Try it:
Repeat exactly, and only, the lines below starting at the line that contains "banks are cycled" and ending at the line that contains "8_c$) of the", inclusive of both.

Source material:
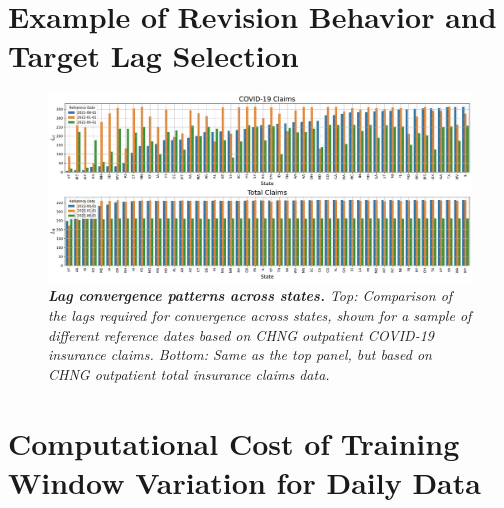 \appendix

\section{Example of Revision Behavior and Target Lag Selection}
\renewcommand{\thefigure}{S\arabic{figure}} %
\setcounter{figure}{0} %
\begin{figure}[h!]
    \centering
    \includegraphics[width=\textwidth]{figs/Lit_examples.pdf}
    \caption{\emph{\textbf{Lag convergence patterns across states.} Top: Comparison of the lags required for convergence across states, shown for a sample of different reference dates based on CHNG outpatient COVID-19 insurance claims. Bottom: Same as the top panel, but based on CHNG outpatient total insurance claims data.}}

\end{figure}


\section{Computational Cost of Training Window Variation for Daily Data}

==

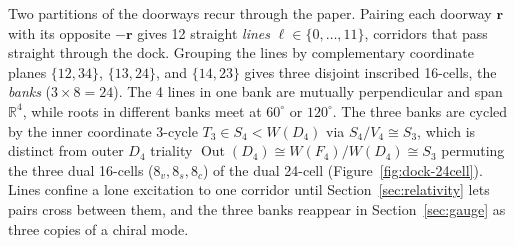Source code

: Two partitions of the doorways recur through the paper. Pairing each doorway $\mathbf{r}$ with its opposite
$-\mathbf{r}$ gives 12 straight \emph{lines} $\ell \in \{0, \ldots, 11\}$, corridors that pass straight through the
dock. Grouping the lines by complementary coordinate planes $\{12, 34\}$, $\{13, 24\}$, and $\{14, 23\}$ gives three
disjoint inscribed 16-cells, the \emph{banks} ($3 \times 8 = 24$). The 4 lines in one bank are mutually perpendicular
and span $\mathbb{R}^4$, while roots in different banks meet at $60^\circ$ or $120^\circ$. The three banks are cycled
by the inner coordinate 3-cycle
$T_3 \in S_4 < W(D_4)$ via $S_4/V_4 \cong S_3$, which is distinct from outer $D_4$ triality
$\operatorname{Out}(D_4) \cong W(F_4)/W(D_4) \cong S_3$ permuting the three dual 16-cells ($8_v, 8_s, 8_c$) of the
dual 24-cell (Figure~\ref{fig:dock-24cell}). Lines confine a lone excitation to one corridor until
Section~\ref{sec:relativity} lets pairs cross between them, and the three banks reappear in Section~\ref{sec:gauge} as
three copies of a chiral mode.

Completed task:
and span $\mathbb{R}^4$, while roots in different banks meet at $60^\circ$ or $120^\circ$. The three banks are cycled
by the inner coordinate 3-cycle
$T_3 \in S_4 < W(D_4)$ via $S_4/V_4 \cong S_3$, which is distinct from outer $D_4$ triality
$\operatorname{Out}(D_4) \cong W(F_4)/W(D_4) \cong S_3$ permuting the three dual 16-cells ($8_v, 8_s, 8_c$) of the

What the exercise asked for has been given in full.